ANCOVA can be used to increase statistical power (the ability to find a significant difference between groups when one exists) by reducing the within-group error variance.

ANCOVA can also be used to adjust for preexisting differences in nonequivalent (intact) groups. This controversial application aims at correcting for initial group differences (prior to group assignment) that exists on DV among several intact groups. In this situation, participants cannot be made equal through random assignment, so CVs are used to adjust scores and make participants more similar than without the CV. However, even with the use of covariates, there are no statistical techniques that can equate unequal groups. Furthermore, the CV may be so intimately related to the IV that removing the variance on the DV associated with the CV would remove considerable variance on the DV, rendering the results meaningless.

Assumptions of ANCOVA

There are five assumptions that underlie the use of ANCOVA and affect interpretation of the results:

  1. Normality of Residuals. The residuals (error terms) should be normally distributed.
  2. Homogeneity of Variances.

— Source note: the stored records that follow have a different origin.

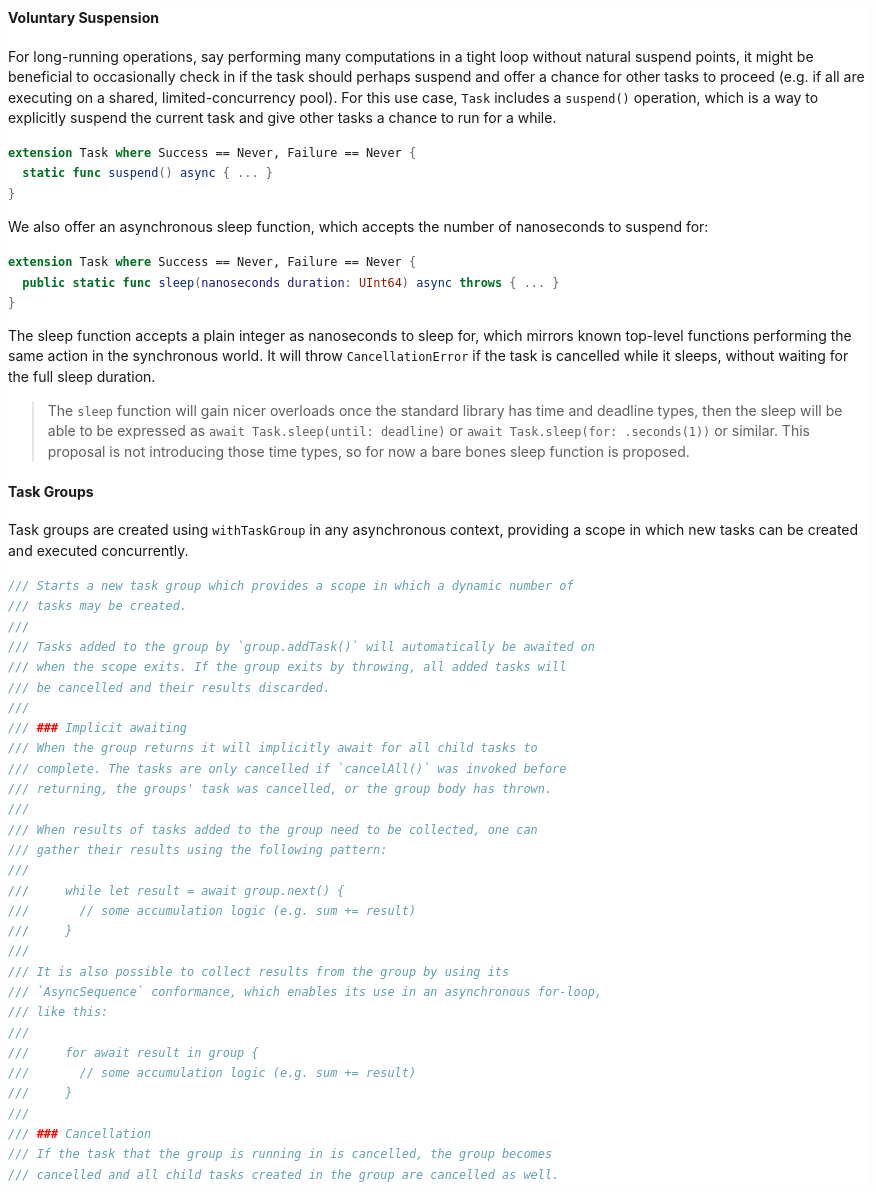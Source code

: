#### Voluntary Suspension

For long-running operations, say performing many computations in a tight loop
without natural suspend points, it might be beneficial to occasionally check in if the task should perhaps suspend and offer a chance for other tasks to proceed (e.g. if all are executing on a shared, limited-concurrency pool). For this use case, `Task` includes a `suspend()` operation, which is a way to explicitly suspend the current task and give other tasks a chance to run for a while. 

```swift
extension Task where Success == Never, Failure == Never {
  static func suspend() async { ... }
}
```

We also offer an asynchronous sleep function, which accepts the number of nanoseconds to suspend for:

```swift
extension Task where Success == Never, Failure == Never {
  public static func sleep(nanoseconds duration: UInt64) async throws { ... }
}
```

The sleep function accepts a plain integer as nanoseconds to sleep for, which mirrors known top-level functions performing the same action in the synchronous world. It will throw `CancellationError` if the task is cancelled while it sleeps, without waiting for the full sleep duration.

> The `sleep` function will gain nicer overloads once the standard library has time and deadline types, then the sleep will be able to be expressed as `await Task.sleep(until: deadline)` or `await Task.sleep(for: .seconds(1))` or similar. This proposal is not introducing those time types, so for now a bare bones sleep function is proposed.

#### Task Groups

Task groups are created using `withTaskGroup` in any asynchronous context, providing a scope in which new tasks can be created and executed concurrently. 

```swift
/// Starts a new task group which provides a scope in which a dynamic number of
/// tasks may be created.
///
/// Tasks added to the group by `group.addTask()` will automatically be awaited on
/// when the scope exits. If the group exits by throwing, all added tasks will
/// be cancelled and their results discarded.
///
/// ### Implicit awaiting
/// When the group returns it will implicitly await for all child tasks to
/// complete. The tasks are only cancelled if `cancelAll()` was invoked before
/// returning, the groups' task was cancelled, or the group body has thrown.
///
/// When results of tasks added to the group need to be collected, one can
/// gather their results using the following pattern:
///
///     while let result = await group.next() {
///       // some accumulation logic (e.g. sum += result)
///     }
///
/// It is also possible to collect results from the group by using its
/// `AsyncSequence` conformance, which enables its use in an asynchronous for-loop,
/// like this:
///
///     for await result in group {
///       // some accumulation logic (e.g. sum += result)
///     }
///
/// ### Cancellation
/// If the task that the group is running in is cancelled, the group becomes 
/// cancelled and all child tasks created in the group are cancelled as well.
```
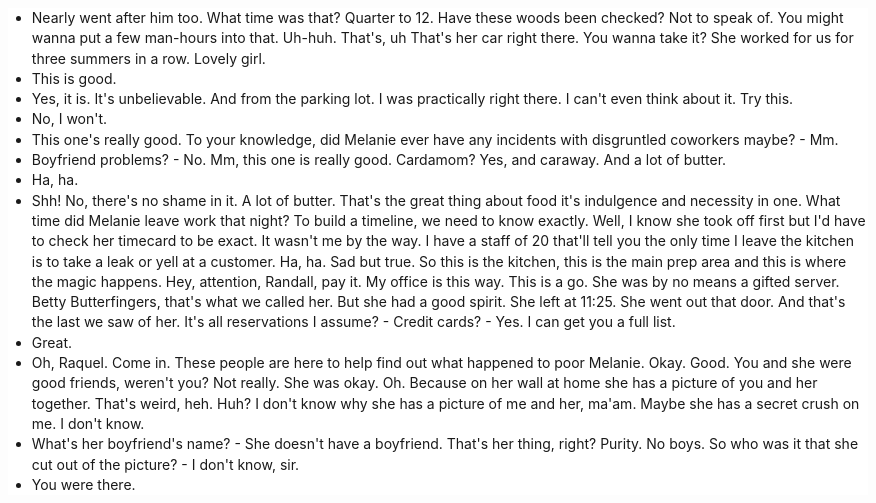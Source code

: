 - Nearly went after him too.
What time was that? Quarter to 12.
Have these woods been checked? Not to speak of.
You might wanna put a few man-hours into that.
Uh-huh.
That's, uh That's her car right there.
You wanna take it? She worked for us for three summers in a row.
Lovely girl.
- This is good.
- Yes, it is.
It's unbelievable.
And from the parking lot.
I was practically right there.
I can't even think about it.
Try this.
- No, I won't.
- This one's really good.
To your knowledge, did Melanie ever have any incidents with disgruntled coworkers maybe? - Mm.
- Boyfriend problems? - No.
Mm, this one is really good.
Cardamom? Yes, and caraway.
And a lot of butter.
- Ha, ha.
- Shh! No, there's no shame in it.
A lot of butter.
That's the great thing about food it's indulgence and necessity in one.
What time did Melanie leave work that night? To build a timeline, we need to know exactly.
Well, I know she took off first but I'd have to check her timecard to be exact.
It wasn't me by the way.
I have a staff of 20 that'll tell you the only time I leave the kitchen is to take a leak or yell at a customer.
Ha, ha.
Sad but true.
So this is the kitchen, this is the main prep area and this is where the magic happens.
Hey, attention, Randall, pay it.
My office is this way.
This is a go.
She was by no means a gifted server.
Betty Butterfingers, that's what we called her.
But she had a good spirit.
She left at 11:25.
She went out that door.
And that's the last we saw of her.
It's all reservations I assume? - Credit cards? - Yes.
I can get you a full list.
- Great.
- Oh, Raquel.
Come in.
These people are here to help find out what happened to poor Melanie.
Okay.
Good.
You and she were good friends, weren't you? Not really.
She was okay.
Oh.
Because on her wall at home she has a picture of you and her together.
That's weird, heh.
Huh? I don't know why she has a picture of me and her, ma'am.
Maybe she has a secret crush on me.
I don't know.
- What's her boyfriend's name? - She doesn't have a boyfriend.
That's her thing, right? Purity.
No boys.
So who was it that she cut out of the picture? - I don't know, sir.
- You were there.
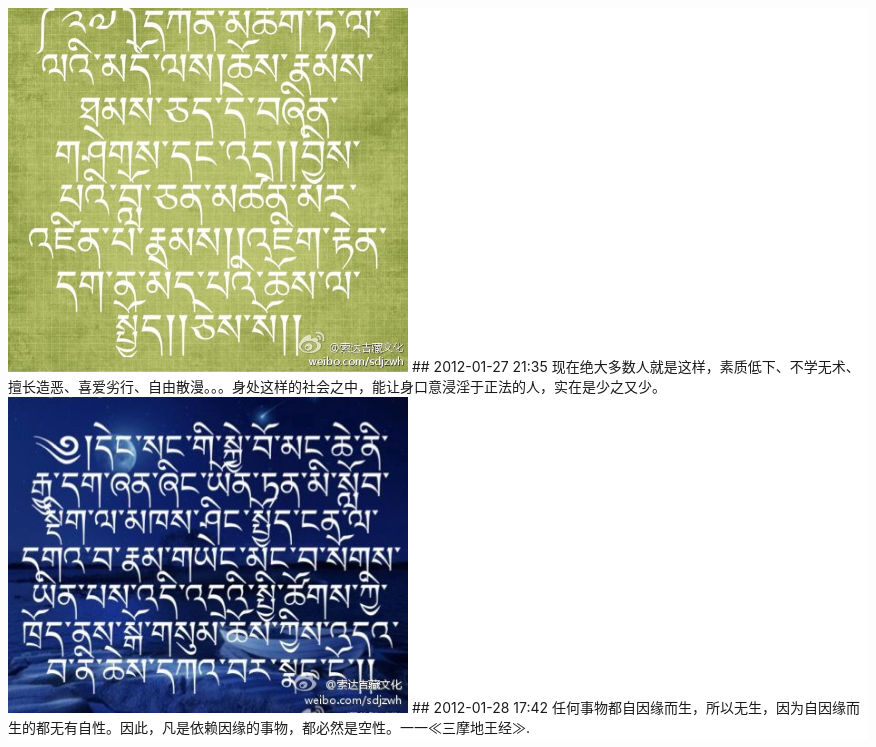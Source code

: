 <img src="./Image/6aa7ad10jw1dphbf6xplzj.jpg" width="400">
 ## 2012-01-27 21:35
现在绝大多数人就是这样，素质低下、不学无术、擅长造恶、喜爱劣行、自由散漫。。。身处这样的社会之中，能让身口意浸淫于正法的人，实在是少之又少。
<img src="./Image/6aa7ad10jw1dphbg4p81hj.jpg" width="400">
 ## 2012-01-28 17:42
任何事物都自因缘而生，所以无生，因为自因缘而生的都无有自性。因此，凡是依赖因缘的事物，都必然是空性。一一≪三摩地王经≫.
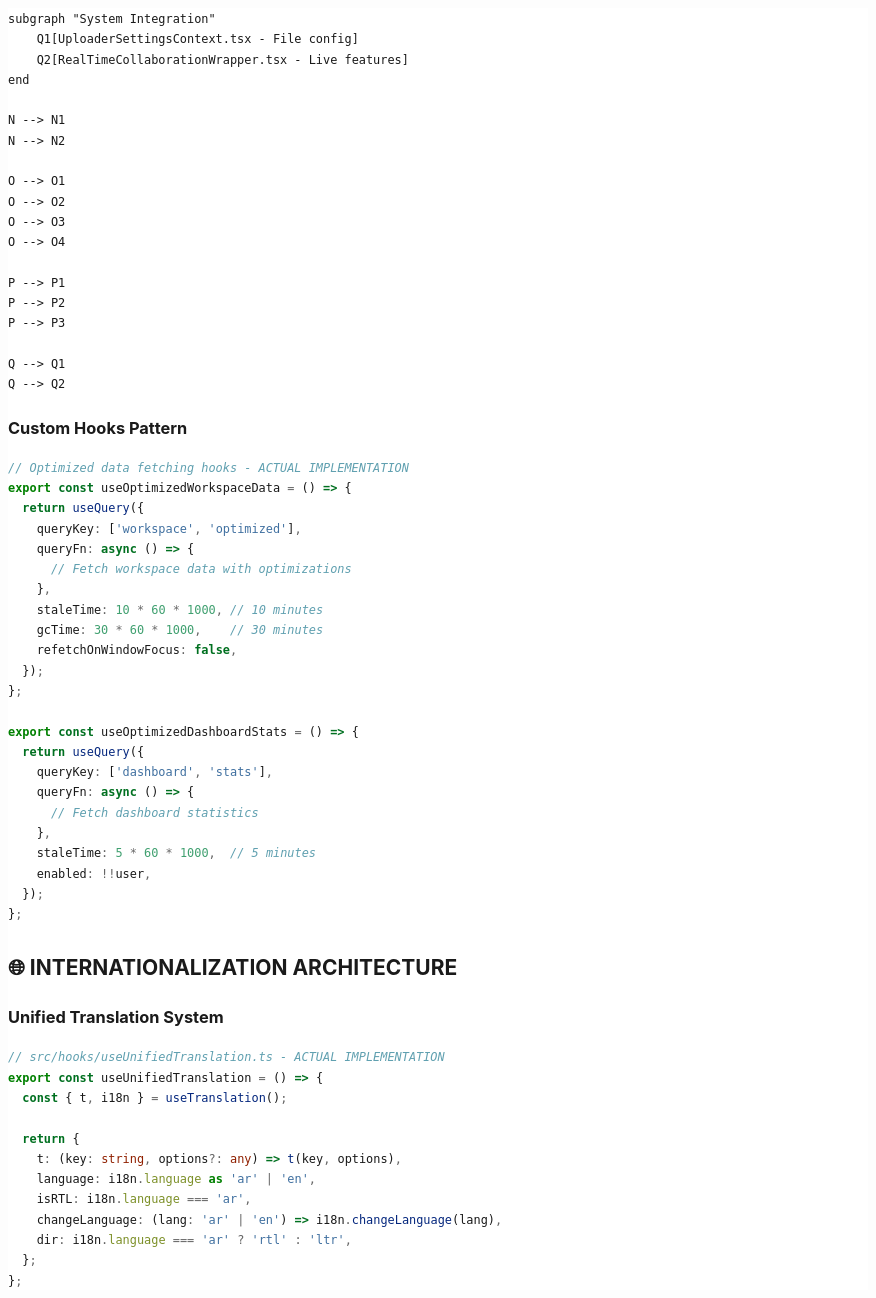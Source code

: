     subgraph "System Integration"
        Q1[UploaderSettingsContext.tsx - File config]
        Q2[RealTimeCollaborationWrapper.tsx - Live features]
    end
    
    N --> N1
    N --> N2
    
    O --> O1
    O --> O2
    O --> O3
    O --> O4
    
    P --> P1
    P --> P2
    P --> P3
    
    Q --> Q1
    Q --> Q2
</lov-mermaid>

### **Custom Hooks Pattern**
```typescript
// Optimized data fetching hooks - ACTUAL IMPLEMENTATION
export const useOptimizedWorkspaceData = () => {
  return useQuery({
    queryKey: ['workspace', 'optimized'],
    queryFn: async () => {
      // Fetch workspace data with optimizations
    },
    staleTime: 10 * 60 * 1000, // 10 minutes
    gcTime: 30 * 60 * 1000,    // 30 minutes
    refetchOnWindowFocus: false,
  });
};

export const useOptimizedDashboardStats = () => {
  return useQuery({
    queryKey: ['dashboard', 'stats'],
    queryFn: async () => {
      // Fetch dashboard statistics
    },
    staleTime: 5 * 60 * 1000,  // 5 minutes
    enabled: !!user,
  });
};
```

## 🌐 **INTERNATIONALIZATION ARCHITECTURE**

### **Unified Translation System**
```typescript
// src/hooks/useUnifiedTranslation.ts - ACTUAL IMPLEMENTATION
export const useUnifiedTranslation = () => {
  const { t, i18n } = useTranslation();
  
  return {
    t: (key: string, options?: any) => t(key, options),
    language: i18n.language as 'ar' | 'en',
    isRTL: i18n.language === 'ar',
    changeLanguage: (lang: 'ar' | 'en') => i18n.changeLanguage(lang),
    dir: i18n.language === 'ar' ? 'rtl' : 'ltr',
  };
};

```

The error variances should be equal for different treatment classes.
  3. Homogeneity of Regression Slopes. The slopes of the different regression lines should be equal.
  4. Linearity of Regression. The regression relationship between the dependent variable and concomitant variables must be linear.
  5. Independence of Error Terms. The error terms should be uncorrelated.

Conducting an ANCOVA

  • Test Multicollinearity. If a CV is highly related to another CV (at a correlation of.5 or more), then it will not adjust the DV over and above the other CV. One or the other should be removed since they are statistically redundant.
  • Test the Homogeneity of Variance Assumption. This is most important after adjustments have been made, but if you have it before adjustment you are likely to have it afterwards.
  • Test the Homogeneity of Regression Slopes Assumption. To see if the CV significantly interacts with the IV, run an ANCOVA model including both the IV and the CVxIV interaction term. If the CVxIV interaction is significant, ANCOVA should not be performed. Instead, consider using a moderated regression analysis, treating the CV and its interaction as another IV. Alternatively, one could use mediation analyses to determine if the CV accounts for the IV’s effect on the DV.
  • Run ANCOVA Analysis. If the CVxIV interaction is not significant, rerun the ANCOVA without the CVxIV interaction term. In this analysis, you need to use the adjusted means and adjusted MSerror. The adjusted means refer to the group means after controlling for the influence of the CV on the DV.
  • Follow-up Analyses. If there was a significant main effect, there is a significant difference between the levels of one IV, ignoring all other factors. To find exactly which levels differ significantly from one another, one can use the same follow-up tests as for the ANOVA. If there are two or more IVs, there may be a significant interaction, so that the effect of one IV on the DV changes depending on the level of another factor. One can investigate the simple main effects using the same methods as in a factorial ANOVA.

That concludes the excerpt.